● **WORK REQUIRED**: Return the lines below that carry the word "bindings".

● **ENTRIES PROVIDED**:
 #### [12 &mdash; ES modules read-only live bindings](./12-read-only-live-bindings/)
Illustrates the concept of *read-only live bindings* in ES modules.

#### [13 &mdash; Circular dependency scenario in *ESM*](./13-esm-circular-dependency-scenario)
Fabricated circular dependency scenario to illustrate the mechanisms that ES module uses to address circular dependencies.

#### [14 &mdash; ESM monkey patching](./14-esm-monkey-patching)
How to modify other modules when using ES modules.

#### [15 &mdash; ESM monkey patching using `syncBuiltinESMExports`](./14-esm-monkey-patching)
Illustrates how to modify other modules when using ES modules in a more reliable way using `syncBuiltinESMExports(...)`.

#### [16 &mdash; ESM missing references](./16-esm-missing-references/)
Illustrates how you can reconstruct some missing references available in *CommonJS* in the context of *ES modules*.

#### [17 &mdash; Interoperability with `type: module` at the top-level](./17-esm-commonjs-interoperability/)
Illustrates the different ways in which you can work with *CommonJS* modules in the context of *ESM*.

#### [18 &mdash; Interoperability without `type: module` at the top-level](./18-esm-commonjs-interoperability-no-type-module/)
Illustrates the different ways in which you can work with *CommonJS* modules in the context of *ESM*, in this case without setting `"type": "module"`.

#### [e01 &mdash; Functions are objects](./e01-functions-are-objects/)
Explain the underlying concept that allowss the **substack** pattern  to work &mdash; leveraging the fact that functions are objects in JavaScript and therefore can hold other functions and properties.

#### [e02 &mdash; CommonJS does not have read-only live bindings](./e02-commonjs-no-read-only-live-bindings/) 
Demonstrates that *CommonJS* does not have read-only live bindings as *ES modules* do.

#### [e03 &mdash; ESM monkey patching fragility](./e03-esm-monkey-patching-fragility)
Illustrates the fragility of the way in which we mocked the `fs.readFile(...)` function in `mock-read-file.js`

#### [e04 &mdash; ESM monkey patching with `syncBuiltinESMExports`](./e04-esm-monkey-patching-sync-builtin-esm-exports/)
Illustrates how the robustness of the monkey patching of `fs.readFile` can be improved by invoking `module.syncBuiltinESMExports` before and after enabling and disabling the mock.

● **WRITTEN RESPONSE**:
 #### [12 &mdash; ES modules read-only live bindings](./12-read-only-live-bindings/)
Illustrates the concept of *read-only live bindings* in ES modules.
#### [e02 &mdash; CommonJS does not have read-only live bindings](./e02-commonjs-no-read-only-live-bindings/) 
Demonstrates that *CommonJS* does not have read-only live bindings as *ES modules* do.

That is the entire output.